**Directions for this task:** In the entries below, count every line containing "CITSmart". Return the number and nothing else.

(Dataset entries)
|---|

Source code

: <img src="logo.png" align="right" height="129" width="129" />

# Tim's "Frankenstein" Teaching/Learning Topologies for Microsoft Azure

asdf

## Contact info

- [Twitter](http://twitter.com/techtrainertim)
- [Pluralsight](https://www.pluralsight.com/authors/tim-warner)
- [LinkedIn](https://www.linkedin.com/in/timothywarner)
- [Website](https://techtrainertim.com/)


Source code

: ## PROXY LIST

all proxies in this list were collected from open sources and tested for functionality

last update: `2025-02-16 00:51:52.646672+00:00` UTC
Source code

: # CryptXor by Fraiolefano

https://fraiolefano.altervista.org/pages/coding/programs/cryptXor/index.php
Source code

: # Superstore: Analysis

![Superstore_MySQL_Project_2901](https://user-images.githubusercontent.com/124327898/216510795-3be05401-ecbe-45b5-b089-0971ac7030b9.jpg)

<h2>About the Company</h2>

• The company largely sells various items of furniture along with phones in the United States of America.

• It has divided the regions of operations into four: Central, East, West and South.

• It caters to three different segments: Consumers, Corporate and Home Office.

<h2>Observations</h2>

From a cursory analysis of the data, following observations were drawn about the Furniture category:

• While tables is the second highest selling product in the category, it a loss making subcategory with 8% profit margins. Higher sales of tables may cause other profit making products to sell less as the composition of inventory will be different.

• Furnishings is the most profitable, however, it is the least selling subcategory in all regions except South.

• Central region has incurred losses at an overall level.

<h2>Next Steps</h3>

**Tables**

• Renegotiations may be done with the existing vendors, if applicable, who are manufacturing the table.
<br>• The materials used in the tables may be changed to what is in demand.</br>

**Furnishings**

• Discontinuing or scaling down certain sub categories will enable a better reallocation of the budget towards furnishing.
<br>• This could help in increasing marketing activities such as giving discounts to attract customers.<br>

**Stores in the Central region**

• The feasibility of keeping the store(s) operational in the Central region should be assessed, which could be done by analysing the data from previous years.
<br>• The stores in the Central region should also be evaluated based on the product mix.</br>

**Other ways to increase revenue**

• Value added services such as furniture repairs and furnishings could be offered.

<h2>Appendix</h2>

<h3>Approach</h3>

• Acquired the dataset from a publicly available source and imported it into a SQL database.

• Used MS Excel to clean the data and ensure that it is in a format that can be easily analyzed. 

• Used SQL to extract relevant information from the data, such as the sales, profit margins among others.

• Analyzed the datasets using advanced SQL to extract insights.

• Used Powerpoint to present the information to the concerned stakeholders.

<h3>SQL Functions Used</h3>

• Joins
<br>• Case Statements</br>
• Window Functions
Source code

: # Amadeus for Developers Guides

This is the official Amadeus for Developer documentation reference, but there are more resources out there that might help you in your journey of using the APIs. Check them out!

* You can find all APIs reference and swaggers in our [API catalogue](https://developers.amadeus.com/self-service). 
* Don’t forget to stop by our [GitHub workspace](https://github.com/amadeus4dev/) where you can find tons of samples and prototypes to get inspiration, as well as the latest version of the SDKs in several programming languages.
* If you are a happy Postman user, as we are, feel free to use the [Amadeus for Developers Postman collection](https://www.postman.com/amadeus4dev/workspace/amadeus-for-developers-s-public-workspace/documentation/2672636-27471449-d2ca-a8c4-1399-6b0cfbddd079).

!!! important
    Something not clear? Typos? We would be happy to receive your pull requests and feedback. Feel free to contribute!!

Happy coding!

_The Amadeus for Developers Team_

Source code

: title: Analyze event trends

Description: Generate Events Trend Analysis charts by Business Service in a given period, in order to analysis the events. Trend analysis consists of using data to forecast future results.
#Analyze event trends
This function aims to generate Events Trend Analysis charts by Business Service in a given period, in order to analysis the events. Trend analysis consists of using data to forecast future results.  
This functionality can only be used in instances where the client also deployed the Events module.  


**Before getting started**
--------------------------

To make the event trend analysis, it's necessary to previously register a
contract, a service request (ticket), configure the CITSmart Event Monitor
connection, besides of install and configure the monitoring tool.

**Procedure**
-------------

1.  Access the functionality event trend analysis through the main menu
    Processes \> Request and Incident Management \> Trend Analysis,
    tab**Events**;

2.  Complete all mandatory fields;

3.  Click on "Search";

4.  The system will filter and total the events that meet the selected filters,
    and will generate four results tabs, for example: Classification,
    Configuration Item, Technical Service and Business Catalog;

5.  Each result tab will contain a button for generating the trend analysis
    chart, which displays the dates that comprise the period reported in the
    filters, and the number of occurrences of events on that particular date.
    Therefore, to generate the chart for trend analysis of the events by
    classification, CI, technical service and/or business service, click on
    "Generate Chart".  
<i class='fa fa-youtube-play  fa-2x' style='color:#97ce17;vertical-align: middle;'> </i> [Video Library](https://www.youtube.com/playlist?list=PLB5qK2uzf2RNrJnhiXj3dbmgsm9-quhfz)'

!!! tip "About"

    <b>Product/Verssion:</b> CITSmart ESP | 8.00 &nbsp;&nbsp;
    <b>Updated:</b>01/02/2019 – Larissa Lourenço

|---|

**Your solution:** 2